» What is required:
Across the following data, how many lines include the string "chooser"? Reply with the number and nothing more.

Given records: Begin

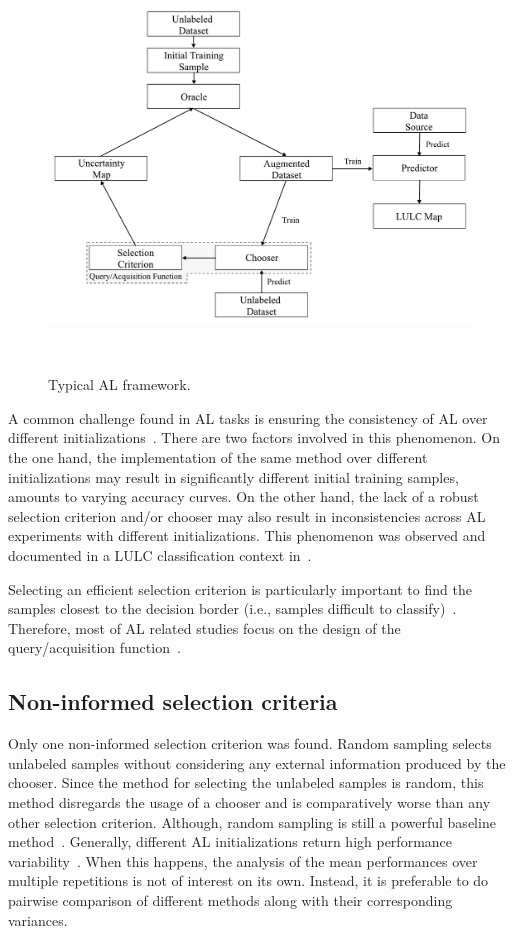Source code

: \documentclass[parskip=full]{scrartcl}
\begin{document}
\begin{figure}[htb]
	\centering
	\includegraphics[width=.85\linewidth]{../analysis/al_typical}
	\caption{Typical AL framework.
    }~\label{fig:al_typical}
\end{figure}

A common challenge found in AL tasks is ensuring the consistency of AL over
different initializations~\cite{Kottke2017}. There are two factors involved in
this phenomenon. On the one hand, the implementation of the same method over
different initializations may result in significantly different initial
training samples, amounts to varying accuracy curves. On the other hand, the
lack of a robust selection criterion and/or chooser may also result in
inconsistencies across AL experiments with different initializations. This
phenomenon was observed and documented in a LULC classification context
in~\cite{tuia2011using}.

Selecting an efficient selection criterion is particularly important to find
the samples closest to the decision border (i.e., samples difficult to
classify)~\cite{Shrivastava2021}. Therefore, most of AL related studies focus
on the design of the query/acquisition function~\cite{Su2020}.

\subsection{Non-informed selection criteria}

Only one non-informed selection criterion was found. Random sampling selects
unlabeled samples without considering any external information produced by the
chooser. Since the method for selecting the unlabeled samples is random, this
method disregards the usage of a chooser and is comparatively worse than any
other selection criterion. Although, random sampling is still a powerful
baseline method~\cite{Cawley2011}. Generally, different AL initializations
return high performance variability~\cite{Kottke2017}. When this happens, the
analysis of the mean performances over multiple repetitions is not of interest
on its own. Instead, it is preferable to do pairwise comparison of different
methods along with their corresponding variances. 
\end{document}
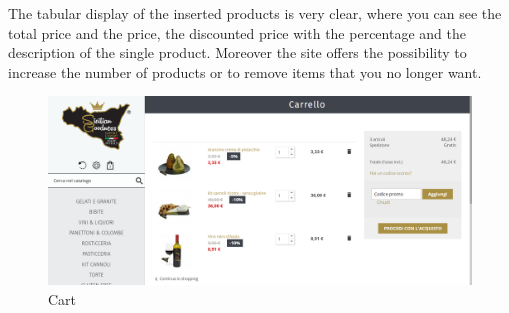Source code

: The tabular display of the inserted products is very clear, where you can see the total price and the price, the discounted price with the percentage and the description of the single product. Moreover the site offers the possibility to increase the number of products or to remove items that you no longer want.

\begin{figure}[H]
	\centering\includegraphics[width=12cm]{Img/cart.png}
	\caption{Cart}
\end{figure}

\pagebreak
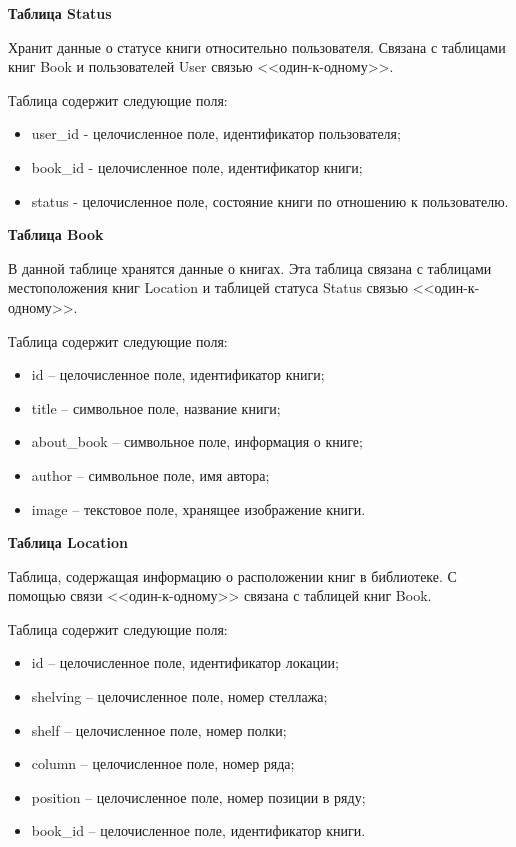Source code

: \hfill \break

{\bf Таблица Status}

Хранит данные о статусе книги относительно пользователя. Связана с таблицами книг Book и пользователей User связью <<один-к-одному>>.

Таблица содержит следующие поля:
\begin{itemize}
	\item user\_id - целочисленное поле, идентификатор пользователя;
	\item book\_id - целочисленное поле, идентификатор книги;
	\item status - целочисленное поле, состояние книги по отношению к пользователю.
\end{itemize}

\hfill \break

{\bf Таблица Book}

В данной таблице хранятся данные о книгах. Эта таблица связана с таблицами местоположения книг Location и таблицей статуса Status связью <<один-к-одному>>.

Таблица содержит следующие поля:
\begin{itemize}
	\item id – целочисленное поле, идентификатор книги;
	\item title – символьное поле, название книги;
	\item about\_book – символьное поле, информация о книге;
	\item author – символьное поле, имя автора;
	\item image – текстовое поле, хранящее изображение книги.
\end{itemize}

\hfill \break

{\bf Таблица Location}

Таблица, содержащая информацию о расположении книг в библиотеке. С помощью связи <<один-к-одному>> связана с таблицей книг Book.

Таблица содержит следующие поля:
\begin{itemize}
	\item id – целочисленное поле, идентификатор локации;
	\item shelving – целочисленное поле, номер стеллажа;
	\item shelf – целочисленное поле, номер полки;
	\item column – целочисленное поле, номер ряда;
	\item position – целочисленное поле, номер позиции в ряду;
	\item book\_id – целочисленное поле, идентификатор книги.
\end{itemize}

Given records: End

» Written solution:
3